Rendered images with source text:
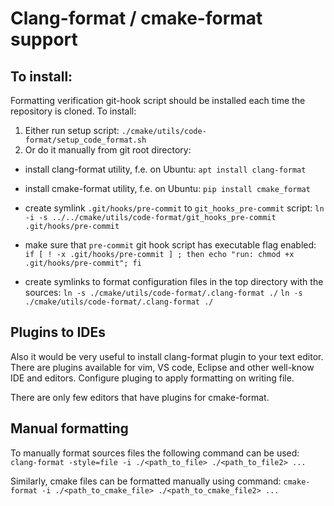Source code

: # Clang-format / cmake-format support

## To install:
Formatting verification git-hook script should be installed each time
the repository is cloned.
To install:
1. Either run setup script:
	`./cmake/utils/code-format/setup_code_format.sh`
2. Or do it manually from git root directory:

- install clang-format utility, f.e. on Ubuntu:
	`apt install clang-format`

- install cmake-format utility, f.e. on Ubuntu:
	`pip install cmake_format`

- create symlink `.git/hooks/pre-commit` to `git_hooks_pre-commit` script:
	`ln -i -s ../../cmake/utils/code-format/git_hooks_pre-commit .git/hooks/pre-commit`

- make sure that `pre-commit` git hook script has executable flag enabled:
	`if [ ! -x .git/hooks/pre-commit ] ; then echo "run: chmod +x .git/hooks/pre-commit"; fi`

- create symlinks to format configuration files in the top directory with the sources:
	`ln -s ./cmake/utils/code-format/.clang-format ./`
	`ln -s ./cmake/utils/code-format/.clang-format ./`

## Plugins to IDEs
Also it would be very useful to install clang-format plugin to your text editor.
There are plugins available for vim, VS code, Eclipse and other well-know IDE and editors.
Configure pluging to apply formatting on writing file.

There are only few editors that have plugins for cmake-format.

## Manual formatting
To manually format sources files the following command can be used:
	`clang-format -style=file -i ./<path_to_file> ./<path_to_file2> ...`

Similarly, cmake files can be formatted manually using command:
	`cmake-format -i ./<path_to_cmake_file> ./<path_to_cmake_file2> ...`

Task details:
Output the data above verbatim, pictures excluded.

Solution to the problem:
Source code

: # Clang-format / cmake-format support

## To install:
Formatting verification git-hook script should be installed each time
the repository is cloned.
To install:
1. Either run setup script:
	`./cmake/utils/code-format/setup_code_format.sh`
2. Or do it manually from git root directory:

- install clang-format utility, f.e. on Ubuntu:
	`apt install clang-format`

- install cmake-format utility, f.e. on Ubuntu:
	`pip install cmake_format`

- create symlink `.git/hooks/pre-commit` to `git_hooks_pre-commit` script:
	`ln -i -s ../../cmake/utils/code-format/git_hooks_pre-commit .git/hooks/pre-commit`

- make sure that `pre-commit` git hook script has executable flag enabled:
	`if [ ! -x .git/hooks/pre-commit ] ; then echo "run: chmod +x .git/hooks/pre-commit"; fi`

- create symlinks to format configuration files in the top directory with the sources:
	`ln -s ./cmake/utils/code-format/.clang-format ./`
	`ln -s ./cmake/utils/code-format/.clang-format ./`

## Plugins to IDEs
Also it would be very useful to install clang-format plugin to your text editor.
There are plugins available for vim, VS code, Eclipse and other well-know IDE and editors.
Configure pluging to apply formatting on writing file.

There are only few editors that have plugins for cmake-format.

## Manual formatting
To manually format sources files the following command can be used:
	`clang-format -style=file -i ./<path_to_file> ./<path_to_file2> ...`

Similarly, cmake files can be formatted manually using command:
	`cmake-format -i ./<path_to_cmake_file> ./<path_to_cmake_file2> ...`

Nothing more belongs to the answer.